PROBLEM STATEMENT: Would you mind restating all of the records word for word, skipping the pictures?

ENTRIES SUPPLIED START

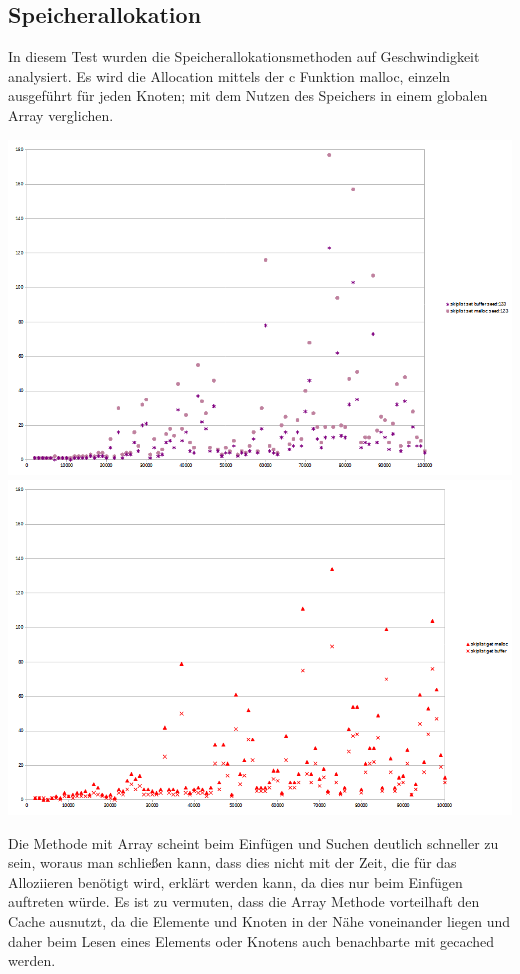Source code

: \documentclass{TUBAFarbeiten}
\begin{document}
\subsection{Speicherallokation}

In diesem Test wurden die Speicherallokationsmethoden auf Geschwindigkeit analysiert. Es wird die Allocation mittels der c Funktion malloc, einzeln ausgeführt für jeden Knoten; mit dem Nutzen des Speichers in einem globalen Array verglichen. 

\includegraphics[scale=0.55]{img/diagram_malloc_array_set}
\label{fig:Img7}
\includegraphics[scale=0.55]{img/diagram_malloc_array_get}
\label{fig:Img8}

Die Methode mit Array scheint beim Einfügen und Suchen deutlich schneller zu sein, woraus man schließen kann, dass dies nicht mit der Zeit, die für das Alloziieren benötigt wird, erklärt werden kann, da dies nur beim Einfügen auftreten würde. Es ist zu vermuten, dass die Array Methode vorteilhaft den Cache ausnutzt, da die Elemente und Knoten in der Nähe voneinander liegen und daher beim Lesen eines Elements oder Knotens auch benachbarte mit gecached werden. 
\end{document}
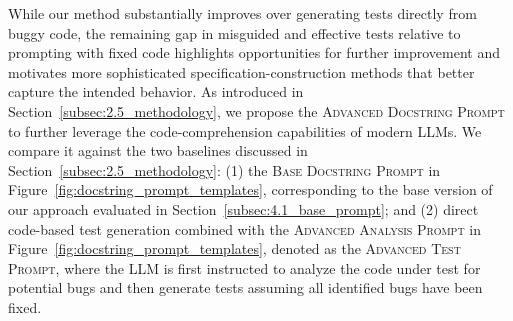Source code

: \documentclass[acmsmall]{acmart}
\begin{document}
While our method substantially improves over generating tests directly from buggy code, the remaining gap in misguided and effective tests relative to prompting with fixed code highlights opportunities for further improvement and motivates more sophisticated specification-construction methods that better capture the intended behavior. As introduced in Section~\ref{subsec:2.5_methodology}, we propose the \textsc{Advanced Docstring Prompt} to further leverage the code-comprehension capabilities of modern LLMs. We compare it against the two baselines discussed in Section~\ref{subsec:2.5_methodology}: (1) the \textsc{Base Docstring Prompt} in Figure~\ref{fig:docstring_prompt_templates}, corresponding to the base version of our approach evaluated in Section~\ref{subsec:4.1_base_prompt}; and (2) direct code-based test generation combined with the \textsc{Advanced Analysis Prompt} in Figure~\ref{fig:docstring_prompt_templates}, denoted as the \textsc{Advanced Test Prompt}, where the LLM is first instructed to analyze the code under test for potential bugs and then generate tests assuming all identified bugs have been fixed.
\end{document}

ENTRIES SUPPLIED END

RESPONSE:
Source code

: \documentclass{TUBAFarbeiten}
\begin{document}
\subsection{Speicherallokation}

In diesem Test wurden die Speicherallokationsmethoden auf Geschwindigkeit analysiert. Es wird die Allocation mittels der c Funktion malloc, einzeln ausgeführt für jeden Knoten; mit dem Nutzen des Speichers in einem globalen Array verglichen. 

\includegraphics[scale=0.55]{img/diagram_malloc_array_set}
\label{fig:Img7}
\includegraphics[scale=0.55]{img/diagram_malloc_array_get}
\label{fig:Img8}

Die Methode mit Array scheint beim Einfügen und Suchen deutlich schneller zu sein, woraus man schließen kann, dass dies nicht mit der Zeit, die für das Alloziieren benötigt wird, erklärt werden kann, da dies nur beim Einfügen auftreten würde. Es ist zu vermuten, dass die Array Methode vorteilhaft den Cache ausnutzt, da die Elemente und Knoten in der Nähe voneinander liegen und daher beim Lesen eines Elements oder Knotens auch benachbarte mit gecached werden. 
\end{document}
Source code

: \documentclass[acmsmall]{acmart}
\begin{document}
While our method substantially improves over generating tests directly from buggy code, the remaining gap in misguided and effective tests relative to prompting with fixed code highlights opportunities for further improvement and motivates more sophisticated specification-construction methods that better capture the intended behavior. As introduced in Section~\ref{subsec:2.5_methodology}, we propose the \textsc{Advanced Docstring Prompt} to further leverage the code-comprehension capabilities of modern LLMs. We compare it against the two baselines discussed in Section~\ref{subsec:2.5_methodology}: (1) the \textsc{Base Docstring Prompt} in Figure~\ref{fig:docstring_prompt_templates}, corresponding to the base version of our approach evaluated in Section~\ref{subsec:4.1_base_prompt}; and (2) direct code-based test generation combined with the \textsc{Advanced Analysis Prompt} in Figure~\ref{fig:docstring_prompt_templates}, denoted as the \textsc{Advanced Test Prompt}, where the LLM is first instructed to analyze the code under test for potential bugs and then generate tests assuming all identified bugs have been fixed.
\end{document}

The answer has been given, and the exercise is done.